Metadata-Version: 2.1
Name: metatron
Version: 0.5
Summary: Python 3 HTML meta tag parser, with emphasis on complex meta tag structures with support for OpenGraph and Twitter Card tags, including array handling
Home-page: https://github.com/harel/metatron
Author: Harel Malka
Author-email: harel@harelmalka.com
License: MIT
Download-URL: https://github.com/harel/metatron/archive/0.5.tar.gz
Description: .. image:: https://badge.fury.io/py/metatron.svg
            :target: https://badge.fury.io/py/metatron
        
        Metatron
        ========
        
        HTML Meta tag parser, with emphasis on OpenGraph/Twitter Cards, and
        complex (and custom) meta tag schemes. Supports Python 3.x and up.
        The Metatron object extends dict, and all the meta tag data is set within it.
        
        
        Installation
        ------------
        You know the drill:
        
        ::
        
            pip install metatron
        
        
        Straight to an example
        ----------------------
        
        Simple meta tag collector
        ^^^^^^^^^^^^^^^^^^^^^^^^^
        
        This example collects top level meta tags without a schema:
        
        ::
        
            > mt = Metatron(url='https://www.bbc.co.uk')
            > mt.traverse()
        
            {
                'x-country': 'gb',
                'x-audience': 'Domestic',
                'CPS_AUDIENCE': 'Domestic',
                'CPS_CHANGEQUEUEID': '115204091',
                'theme-color': 'bb1919',
                'msapplication-TileColor': '#bb1919'
            }
        
            > mt['x-country']
            > 'gb'
        
        Collect structures OpenGraph meta tags
        ^^^^^^^^^^^^^^^^^^^^^^^^^^^^^^^^^^^^^^
        
        ::
        
            > mt = Metatron(url='https://www.bbc.co.uk', schemas=['og'])

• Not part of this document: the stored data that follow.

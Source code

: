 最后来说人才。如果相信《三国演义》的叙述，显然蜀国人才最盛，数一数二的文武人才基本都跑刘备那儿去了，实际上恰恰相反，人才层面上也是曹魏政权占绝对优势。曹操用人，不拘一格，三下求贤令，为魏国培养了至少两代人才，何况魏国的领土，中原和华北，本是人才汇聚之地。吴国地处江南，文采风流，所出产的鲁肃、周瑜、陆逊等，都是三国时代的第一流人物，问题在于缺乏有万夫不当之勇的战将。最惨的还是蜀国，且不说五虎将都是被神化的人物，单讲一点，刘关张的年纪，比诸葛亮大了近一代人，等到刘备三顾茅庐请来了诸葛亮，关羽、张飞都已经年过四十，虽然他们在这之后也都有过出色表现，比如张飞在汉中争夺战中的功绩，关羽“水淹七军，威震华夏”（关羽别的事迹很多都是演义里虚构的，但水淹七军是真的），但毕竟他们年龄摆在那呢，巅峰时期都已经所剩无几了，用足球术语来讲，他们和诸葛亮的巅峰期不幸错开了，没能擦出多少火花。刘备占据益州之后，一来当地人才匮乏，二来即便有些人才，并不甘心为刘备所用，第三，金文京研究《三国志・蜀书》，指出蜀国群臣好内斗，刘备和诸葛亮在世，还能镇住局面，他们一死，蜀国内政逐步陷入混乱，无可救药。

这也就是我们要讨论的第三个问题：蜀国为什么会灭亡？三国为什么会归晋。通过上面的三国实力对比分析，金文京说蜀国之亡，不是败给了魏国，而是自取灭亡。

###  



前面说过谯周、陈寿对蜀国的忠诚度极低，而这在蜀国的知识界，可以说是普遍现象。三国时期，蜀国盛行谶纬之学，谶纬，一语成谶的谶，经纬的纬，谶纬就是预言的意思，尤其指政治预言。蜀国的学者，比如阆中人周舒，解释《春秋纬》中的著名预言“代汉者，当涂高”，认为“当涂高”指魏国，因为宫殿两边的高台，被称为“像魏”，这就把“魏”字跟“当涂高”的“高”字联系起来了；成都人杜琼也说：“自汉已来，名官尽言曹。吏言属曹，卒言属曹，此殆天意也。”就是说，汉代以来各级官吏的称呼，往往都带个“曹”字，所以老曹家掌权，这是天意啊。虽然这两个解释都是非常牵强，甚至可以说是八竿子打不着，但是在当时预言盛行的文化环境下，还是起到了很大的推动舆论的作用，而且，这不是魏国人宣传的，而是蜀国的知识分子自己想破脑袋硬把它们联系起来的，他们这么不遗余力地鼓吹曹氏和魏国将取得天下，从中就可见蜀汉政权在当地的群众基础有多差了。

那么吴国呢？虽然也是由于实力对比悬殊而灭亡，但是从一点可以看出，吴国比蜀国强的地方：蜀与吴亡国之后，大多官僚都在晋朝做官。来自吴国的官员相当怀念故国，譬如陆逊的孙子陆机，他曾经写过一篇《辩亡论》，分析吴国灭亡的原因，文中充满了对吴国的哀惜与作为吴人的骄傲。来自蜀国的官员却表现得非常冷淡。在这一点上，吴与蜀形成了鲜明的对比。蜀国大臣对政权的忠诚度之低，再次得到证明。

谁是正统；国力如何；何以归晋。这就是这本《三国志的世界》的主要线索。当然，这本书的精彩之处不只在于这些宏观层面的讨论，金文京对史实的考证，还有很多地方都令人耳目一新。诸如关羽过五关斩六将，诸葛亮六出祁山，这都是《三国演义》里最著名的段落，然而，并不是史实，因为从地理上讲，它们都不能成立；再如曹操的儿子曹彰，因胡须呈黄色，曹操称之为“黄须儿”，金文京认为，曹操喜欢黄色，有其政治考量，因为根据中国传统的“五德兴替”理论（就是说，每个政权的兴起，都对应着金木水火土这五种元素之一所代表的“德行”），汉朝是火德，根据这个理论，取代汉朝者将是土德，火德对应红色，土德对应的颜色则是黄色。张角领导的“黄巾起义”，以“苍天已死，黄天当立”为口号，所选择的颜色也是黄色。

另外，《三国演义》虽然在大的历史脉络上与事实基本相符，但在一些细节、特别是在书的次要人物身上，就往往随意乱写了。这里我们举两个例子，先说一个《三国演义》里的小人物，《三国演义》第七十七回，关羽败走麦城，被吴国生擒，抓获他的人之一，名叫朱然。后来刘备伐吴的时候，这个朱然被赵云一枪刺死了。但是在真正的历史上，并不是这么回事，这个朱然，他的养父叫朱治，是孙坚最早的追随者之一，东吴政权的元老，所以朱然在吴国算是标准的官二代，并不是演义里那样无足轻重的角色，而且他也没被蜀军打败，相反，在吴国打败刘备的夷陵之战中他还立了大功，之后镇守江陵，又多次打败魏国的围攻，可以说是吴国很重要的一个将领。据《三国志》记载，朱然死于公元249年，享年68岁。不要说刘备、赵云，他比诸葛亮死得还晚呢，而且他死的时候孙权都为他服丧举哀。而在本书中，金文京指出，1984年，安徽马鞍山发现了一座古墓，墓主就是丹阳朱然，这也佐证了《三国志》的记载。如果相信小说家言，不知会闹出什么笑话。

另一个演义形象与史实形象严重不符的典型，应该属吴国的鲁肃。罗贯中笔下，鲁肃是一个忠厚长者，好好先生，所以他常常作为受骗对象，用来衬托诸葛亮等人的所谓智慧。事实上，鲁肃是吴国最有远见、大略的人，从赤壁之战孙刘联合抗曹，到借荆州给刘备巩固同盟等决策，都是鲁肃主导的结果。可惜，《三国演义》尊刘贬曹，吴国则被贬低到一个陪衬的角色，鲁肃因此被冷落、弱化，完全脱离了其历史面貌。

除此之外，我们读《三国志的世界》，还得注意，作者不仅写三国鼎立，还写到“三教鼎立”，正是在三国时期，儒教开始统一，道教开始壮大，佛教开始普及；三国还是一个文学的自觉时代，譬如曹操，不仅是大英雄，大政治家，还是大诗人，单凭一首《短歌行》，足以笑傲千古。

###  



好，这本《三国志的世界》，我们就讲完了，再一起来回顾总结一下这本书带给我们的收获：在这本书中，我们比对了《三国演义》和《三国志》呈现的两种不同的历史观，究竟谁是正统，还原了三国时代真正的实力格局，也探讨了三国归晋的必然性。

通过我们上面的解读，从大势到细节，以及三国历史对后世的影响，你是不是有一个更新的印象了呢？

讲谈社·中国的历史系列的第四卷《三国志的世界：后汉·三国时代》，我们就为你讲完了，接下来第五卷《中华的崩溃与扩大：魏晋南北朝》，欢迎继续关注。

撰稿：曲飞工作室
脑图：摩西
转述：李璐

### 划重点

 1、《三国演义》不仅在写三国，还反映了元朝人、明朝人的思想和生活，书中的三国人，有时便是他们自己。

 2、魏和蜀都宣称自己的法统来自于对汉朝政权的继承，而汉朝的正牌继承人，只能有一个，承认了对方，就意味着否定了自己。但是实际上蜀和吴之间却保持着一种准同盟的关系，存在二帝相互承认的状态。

            > mt.traverse()
        
            {
                'og': {
                    'title': 'Home - BBC News',
                    'description': 'Visit BBC News for up-to-the-minute news....',
                    'site_name': 'BBC News',
                    'locale': 'en_GB',
                    'article': {
                        'author': 'https://www.facebook.com/bbcnews',
                        'section': 'Home'
                    },
                    'url': 'http://www.bbc.co.uk/news',
                    'image': '//m.files.bbci.co.uk/modules/bbc-morph-news-waf-page-meta/2.1.0/bbc_news_logo.png'
                }
            }
        
        Supports opengraph arrays (and can receive content as input)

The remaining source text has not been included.